私の職業奉仕(きもつきRC久木山 元成)

所属クラブ:

氏名:久木山 元成

私ども(株)サクラクレパス鹿児島工場の親会社は皆さんご存知の絵の具、クレパスでおなじみの総合文具メーカーの(株)サクラクレパスで創業95年の会社です。 鹿児島工場の事業内容はその筆記具の製造を担当し、今年創業45年を迎えます。 その創業時の背景には昭和46年に鹿児島県肝属郡の吾平町の過疎対策と親会社の高度成長期での求人対策による誘致と言うものがありました。 そして、60名の従業員で年間売上は約40百万円でスタートしています。

私はその8年後に鹿児島工場に入社しましたが、当時は昭和48年からの「第一次オイルショック」による不況の影響もあり従業員数は30名まで減少していました。 そこで、それまでの手作業中心の生産体制から生産性アップのため機械化による生産体制に変革していくことになります。 それにより昭和55年には30名の従業員で年間売上は215百万円となりました。

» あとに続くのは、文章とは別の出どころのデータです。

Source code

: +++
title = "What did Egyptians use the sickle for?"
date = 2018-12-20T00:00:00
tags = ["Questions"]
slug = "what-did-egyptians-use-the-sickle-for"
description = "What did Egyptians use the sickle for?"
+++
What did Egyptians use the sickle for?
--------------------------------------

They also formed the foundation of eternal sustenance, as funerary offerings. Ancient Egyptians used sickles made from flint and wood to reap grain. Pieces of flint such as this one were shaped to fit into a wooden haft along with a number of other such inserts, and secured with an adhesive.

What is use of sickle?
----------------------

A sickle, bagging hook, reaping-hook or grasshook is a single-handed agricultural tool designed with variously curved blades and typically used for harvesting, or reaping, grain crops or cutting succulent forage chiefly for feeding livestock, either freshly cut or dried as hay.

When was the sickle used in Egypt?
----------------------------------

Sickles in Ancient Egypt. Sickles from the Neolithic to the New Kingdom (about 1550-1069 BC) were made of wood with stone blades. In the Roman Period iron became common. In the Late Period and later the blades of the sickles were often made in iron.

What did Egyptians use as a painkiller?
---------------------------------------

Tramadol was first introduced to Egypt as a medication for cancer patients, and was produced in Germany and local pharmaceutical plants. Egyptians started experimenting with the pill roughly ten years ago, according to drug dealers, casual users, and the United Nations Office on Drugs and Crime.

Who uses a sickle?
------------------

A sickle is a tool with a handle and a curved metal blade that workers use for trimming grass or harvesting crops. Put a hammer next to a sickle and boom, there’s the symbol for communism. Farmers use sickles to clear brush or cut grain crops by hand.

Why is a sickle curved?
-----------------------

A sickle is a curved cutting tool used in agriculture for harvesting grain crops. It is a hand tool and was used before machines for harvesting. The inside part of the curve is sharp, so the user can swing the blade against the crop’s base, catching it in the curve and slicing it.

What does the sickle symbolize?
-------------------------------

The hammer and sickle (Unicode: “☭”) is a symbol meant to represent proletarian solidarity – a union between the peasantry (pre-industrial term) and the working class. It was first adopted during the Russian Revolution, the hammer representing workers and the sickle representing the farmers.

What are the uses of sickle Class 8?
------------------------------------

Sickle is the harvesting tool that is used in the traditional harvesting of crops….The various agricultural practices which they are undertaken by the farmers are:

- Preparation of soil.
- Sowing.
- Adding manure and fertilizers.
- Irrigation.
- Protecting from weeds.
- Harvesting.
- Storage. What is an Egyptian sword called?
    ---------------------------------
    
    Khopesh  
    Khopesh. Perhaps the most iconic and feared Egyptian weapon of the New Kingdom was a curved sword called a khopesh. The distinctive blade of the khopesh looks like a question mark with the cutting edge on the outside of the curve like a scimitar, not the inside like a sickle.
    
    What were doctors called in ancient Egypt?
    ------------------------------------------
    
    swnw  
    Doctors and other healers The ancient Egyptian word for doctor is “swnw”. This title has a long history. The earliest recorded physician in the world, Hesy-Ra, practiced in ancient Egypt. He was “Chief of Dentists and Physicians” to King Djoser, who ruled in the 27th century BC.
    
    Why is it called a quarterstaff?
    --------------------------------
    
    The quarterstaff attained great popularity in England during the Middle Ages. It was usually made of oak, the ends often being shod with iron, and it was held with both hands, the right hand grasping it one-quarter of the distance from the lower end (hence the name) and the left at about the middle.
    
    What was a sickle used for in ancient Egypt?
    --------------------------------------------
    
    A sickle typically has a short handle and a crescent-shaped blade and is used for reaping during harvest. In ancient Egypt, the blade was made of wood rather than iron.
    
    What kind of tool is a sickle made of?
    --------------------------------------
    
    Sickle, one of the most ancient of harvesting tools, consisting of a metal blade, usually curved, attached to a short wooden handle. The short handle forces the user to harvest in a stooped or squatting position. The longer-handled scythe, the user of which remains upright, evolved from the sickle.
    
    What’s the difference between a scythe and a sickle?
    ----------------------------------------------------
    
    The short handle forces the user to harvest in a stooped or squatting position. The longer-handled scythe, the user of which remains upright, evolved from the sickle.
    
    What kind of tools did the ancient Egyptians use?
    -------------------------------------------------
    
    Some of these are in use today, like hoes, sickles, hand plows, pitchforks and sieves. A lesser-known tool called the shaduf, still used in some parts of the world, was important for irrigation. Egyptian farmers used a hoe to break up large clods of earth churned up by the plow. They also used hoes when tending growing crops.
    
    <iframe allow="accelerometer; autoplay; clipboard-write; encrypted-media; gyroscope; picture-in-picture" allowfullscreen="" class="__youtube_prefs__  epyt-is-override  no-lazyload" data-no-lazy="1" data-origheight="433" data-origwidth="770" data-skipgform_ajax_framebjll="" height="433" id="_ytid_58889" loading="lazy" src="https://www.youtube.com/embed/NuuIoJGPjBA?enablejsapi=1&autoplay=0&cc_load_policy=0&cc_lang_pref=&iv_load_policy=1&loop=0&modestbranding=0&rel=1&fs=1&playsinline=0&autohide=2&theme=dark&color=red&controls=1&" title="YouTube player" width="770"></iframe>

昭和58年には全国的に最初の水性マーキングペンのJIS表示許可工場となり更なる品質管理体制向上の基礎が出来ました。 そして、徐々に工場規模を拡大し、平成6年 JIS工場としての管理体制を評価され九州通産局長賞を受賞しています。  平成16年 本社生産体制の見直しで再び大規模な工場増設を行い兵庫工場よりインキ製造工程等を移設しインキ製品製造の中核工場となりました。

当時を振り返って見ると鹿児島工場はまだまだモノ作りということでは大阪工場に遅れをとり、地域経済も高度経済成長の日本の中で取り残された状態でした。 当然、鹿児島工場も機械化は成されてはいなく、大阪工場に比べ人件費コストの安いだけの工場でした。 当時オイルショックという経済環境の激変に遭遇し、鹿児島工場でも対応策として減量経営や、新しいニーズに対応した新技術、新製品開発に取り組む必要がありました。 手作業だけの仕事をしていた鹿児島工場の従業員に大阪工場の品質管理・コスト管理・納期管理のレベルを目標に欠点をなくしていこうとするZD運動をスタートさせ、その後、品質改善の小集団(QCサークル)活動を導入しました。 大量の機械を搬入し工場の拡大も実施していきました。 これにより鹿児島工場は大阪と肩を並べる業績を上げるようになり、大阪のレベルに到達していきました。

平成20年SO14001 平成25年 ISO9001の認証取得をし、更なる地域社会への環境管理の向上と更なる品質管理体制の向上を図りました。 それらにより平成27年には110名の従業員で年間売上21億円を超える内容となりました。

平成28年 鹿屋市との間で立地協定を締結し、国内外の需要の高まり、競争力の強化を図ることや、更なる生産量の増加及び品質の向上を図り地域における新たな雇用の創出はもとより、地域経済の活性化に一層貢献するものと考え今後更なる飛躍をめざし努力しています。

 これまでの工場運営で私が心がけている経営理念は次の3つがあります。

①親会社の社是冒頭の「企業は永遠である」と言う理念を堅持すること。

②同じく経営方針 <積極的堅実経営> <最高品質> <共存共栄>を尊守すること。

③遠隔地の不利を克服し現在求められる筆記具を中心とした高効率で量産型生産工場となること。

 この理念のもとで当地域の在住者である工場従業員と共に事業展開をしています。

 ロータリークラブに入会し17年がたちますが、「ロータリーの目的」「四つのテスト」「職業宣言」によりロータリアンの皆様との意見交換等をしていく中で私なりに今の考えをまとめてみます。

<従業員を、単なる社員として見るのではなく、ともに会社を経営していくパートナーとして利害関係を超えた関係を築く。 経営者として心から感動できるような、心と心で結ばれた人間関係を作っていくことに努める。 そして、会社を発展させ従業員を幸せにしていく。 それは、従業員の誰よりも懸命に努力し、従業員をねぎらう自己犠牲の姿勢が必要だ。>

<各々の部門ごとに『公』のためという大義名分を持ち、利益追求のためではなく、大義名分を果たすために経営者として叱咤することで従業員のモチベーションを高く保つ。>

<我々リーダーに必要なものは「ヴィジョン」、「ミッション」、「人格」である。>

<経営者が素晴らしい人格、人間性を身に着けていなければ社員は決して一緒に苦労を共にしてくれない。 『企業は人なり。』>

このように曖昧に自分の根底にあるものを明文化して会社の中に徹底して浸透させていくというのは、思っているより大変です。 これから先、職業奉仕を行う上で、こうした強固な理念、そして自己犠牲の精神を持って周囲に奉仕していくということを忘れず、地道に努力を続けていきたいと思っています。